Second, these speed limits can depend on many factors, including height and weight, fast- and slow-twitch muscle mass, cardiovascular conditioning, flexibility and elasticity, and probably more.
Finally, the way these factors interact tends to be multiplicative; that is, each person’s speed limit depends on the product of multiple factors.
Here’s why I think speed depends on a product rather than a sum of factors. If all of your factors are good, you are fast; if any of them are bad, you are slow. Mathematically, the operation that has this property is multiplication.
For example, suppose there are only two factors, measured on a scale from 0 to 1, and each person’s speed limit is determined by their product. Let’s consider three hypothetical people:
The first person scores high on both factors, let’s say 0.9. The product of these factors is 0.81, so they would be fast.
The second person scores relatively low on both factors, let’s say 0.3. The product is 0.09, so they would be quite slow.

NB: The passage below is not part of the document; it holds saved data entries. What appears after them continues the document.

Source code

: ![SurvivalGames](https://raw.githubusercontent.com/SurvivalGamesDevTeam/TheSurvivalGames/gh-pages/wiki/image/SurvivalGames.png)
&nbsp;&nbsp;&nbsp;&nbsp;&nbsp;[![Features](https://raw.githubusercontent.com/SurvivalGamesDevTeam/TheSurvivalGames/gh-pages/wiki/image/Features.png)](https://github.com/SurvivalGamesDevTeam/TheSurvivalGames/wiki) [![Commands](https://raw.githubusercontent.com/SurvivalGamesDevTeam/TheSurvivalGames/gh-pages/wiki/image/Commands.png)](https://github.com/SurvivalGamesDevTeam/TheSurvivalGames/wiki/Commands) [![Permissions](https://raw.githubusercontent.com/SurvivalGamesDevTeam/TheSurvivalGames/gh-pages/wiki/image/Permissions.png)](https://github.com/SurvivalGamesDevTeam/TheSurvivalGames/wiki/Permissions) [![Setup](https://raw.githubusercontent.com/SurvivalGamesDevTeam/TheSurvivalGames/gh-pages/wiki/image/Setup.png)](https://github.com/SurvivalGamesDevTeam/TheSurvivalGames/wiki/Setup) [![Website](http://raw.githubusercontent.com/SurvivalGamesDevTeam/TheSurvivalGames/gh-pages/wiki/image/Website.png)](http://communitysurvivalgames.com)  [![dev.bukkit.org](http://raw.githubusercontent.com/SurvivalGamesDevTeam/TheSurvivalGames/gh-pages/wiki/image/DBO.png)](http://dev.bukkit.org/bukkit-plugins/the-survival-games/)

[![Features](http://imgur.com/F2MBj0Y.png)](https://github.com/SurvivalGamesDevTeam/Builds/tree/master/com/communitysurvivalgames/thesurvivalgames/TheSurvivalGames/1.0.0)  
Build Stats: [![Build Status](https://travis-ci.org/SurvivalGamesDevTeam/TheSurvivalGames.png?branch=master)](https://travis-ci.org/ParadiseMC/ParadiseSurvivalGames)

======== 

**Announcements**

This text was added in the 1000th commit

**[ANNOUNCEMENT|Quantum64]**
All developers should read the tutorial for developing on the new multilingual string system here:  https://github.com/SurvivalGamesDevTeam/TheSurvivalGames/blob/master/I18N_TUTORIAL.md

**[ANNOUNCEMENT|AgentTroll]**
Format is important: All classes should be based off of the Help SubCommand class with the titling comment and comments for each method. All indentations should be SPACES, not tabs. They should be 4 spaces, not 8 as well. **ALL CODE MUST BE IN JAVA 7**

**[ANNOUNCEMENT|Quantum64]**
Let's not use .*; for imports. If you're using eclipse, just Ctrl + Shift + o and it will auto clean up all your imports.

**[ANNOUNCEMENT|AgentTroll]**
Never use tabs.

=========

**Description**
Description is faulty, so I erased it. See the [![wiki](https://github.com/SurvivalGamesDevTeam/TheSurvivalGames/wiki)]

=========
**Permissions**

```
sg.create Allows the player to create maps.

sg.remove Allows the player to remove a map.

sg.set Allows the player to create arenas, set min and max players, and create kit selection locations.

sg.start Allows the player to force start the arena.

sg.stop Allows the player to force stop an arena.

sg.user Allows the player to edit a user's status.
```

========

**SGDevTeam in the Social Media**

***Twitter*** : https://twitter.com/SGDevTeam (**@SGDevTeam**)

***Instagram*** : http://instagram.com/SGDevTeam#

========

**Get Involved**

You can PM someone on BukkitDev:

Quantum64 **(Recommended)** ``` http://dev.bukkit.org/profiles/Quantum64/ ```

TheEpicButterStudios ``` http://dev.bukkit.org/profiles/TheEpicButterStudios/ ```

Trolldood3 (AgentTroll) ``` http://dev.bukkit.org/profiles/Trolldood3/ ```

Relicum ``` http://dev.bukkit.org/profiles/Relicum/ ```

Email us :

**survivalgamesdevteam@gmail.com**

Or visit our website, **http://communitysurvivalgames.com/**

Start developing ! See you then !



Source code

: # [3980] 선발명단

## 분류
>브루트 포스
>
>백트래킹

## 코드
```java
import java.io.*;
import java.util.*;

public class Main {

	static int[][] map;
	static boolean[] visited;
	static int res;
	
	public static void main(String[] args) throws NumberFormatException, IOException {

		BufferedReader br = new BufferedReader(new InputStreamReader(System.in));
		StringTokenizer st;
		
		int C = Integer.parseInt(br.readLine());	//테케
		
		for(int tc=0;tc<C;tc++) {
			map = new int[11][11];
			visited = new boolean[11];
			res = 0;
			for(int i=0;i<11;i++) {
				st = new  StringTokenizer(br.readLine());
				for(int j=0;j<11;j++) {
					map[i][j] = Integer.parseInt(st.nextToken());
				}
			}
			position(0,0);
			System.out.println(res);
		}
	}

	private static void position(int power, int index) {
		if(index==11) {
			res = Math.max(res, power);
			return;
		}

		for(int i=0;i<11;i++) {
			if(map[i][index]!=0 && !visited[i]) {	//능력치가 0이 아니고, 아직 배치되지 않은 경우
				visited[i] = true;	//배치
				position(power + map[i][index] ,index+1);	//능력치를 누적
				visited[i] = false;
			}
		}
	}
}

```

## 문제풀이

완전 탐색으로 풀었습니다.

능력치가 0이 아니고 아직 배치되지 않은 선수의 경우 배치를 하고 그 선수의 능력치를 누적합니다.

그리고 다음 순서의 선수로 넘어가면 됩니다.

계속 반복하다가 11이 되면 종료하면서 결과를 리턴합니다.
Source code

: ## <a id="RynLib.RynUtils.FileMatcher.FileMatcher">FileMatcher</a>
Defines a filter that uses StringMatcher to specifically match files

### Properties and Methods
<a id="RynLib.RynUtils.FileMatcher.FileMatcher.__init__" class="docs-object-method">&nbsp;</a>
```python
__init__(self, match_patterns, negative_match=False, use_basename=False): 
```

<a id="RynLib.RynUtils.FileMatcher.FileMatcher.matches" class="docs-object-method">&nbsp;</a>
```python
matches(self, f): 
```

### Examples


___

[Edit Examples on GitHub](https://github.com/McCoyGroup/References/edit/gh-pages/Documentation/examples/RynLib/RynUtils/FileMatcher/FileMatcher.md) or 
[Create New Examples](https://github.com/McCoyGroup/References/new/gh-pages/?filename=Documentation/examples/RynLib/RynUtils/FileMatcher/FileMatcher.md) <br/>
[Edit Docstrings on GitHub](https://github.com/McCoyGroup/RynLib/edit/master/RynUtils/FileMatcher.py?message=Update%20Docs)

So far, this is not surprising: if you are good in every way, you are fast; if you are bad in every way, you are slow. But what if you are good in some ways and bad in others?
The third person scores 0.9 on one factor and 0.3 on the other. The product is 0.27, so they are a little bit faster than someone who scores low on both factors, but much slower than someone who scores high on both.
That’s a property of multiplication: the product depends most strongly on the smallest factor. And as the number of factors increases, the effect becomes more dramatic.
To simulate this mechanism, I generated five random factors from a Gaussian distribution and multiplied them together. I adjusted the mean and standard deviation of the Gaussians so that the resulting distribution fit the data; the following figure shows the results.
rows = len(speeds)
cols = 5
np.random.seed(17)
rvs = np.random.normal(size=(rows, cols))
def simulate_speeds(mu, sigma):
"""Generate a sample of running speeds by multiplying factors.
Using the same set of rvs, scale them to the given mean and std.
mu, sigma: parameters of a normal distribution
"""
factors = rvs * sigma + mu
performance = pd.Series(factors.prod(axis=1))
return performance
def error_func_running(params, log_speeds):
"""Run simulation with given params and compute
differences from the mean and standard deviation of the data.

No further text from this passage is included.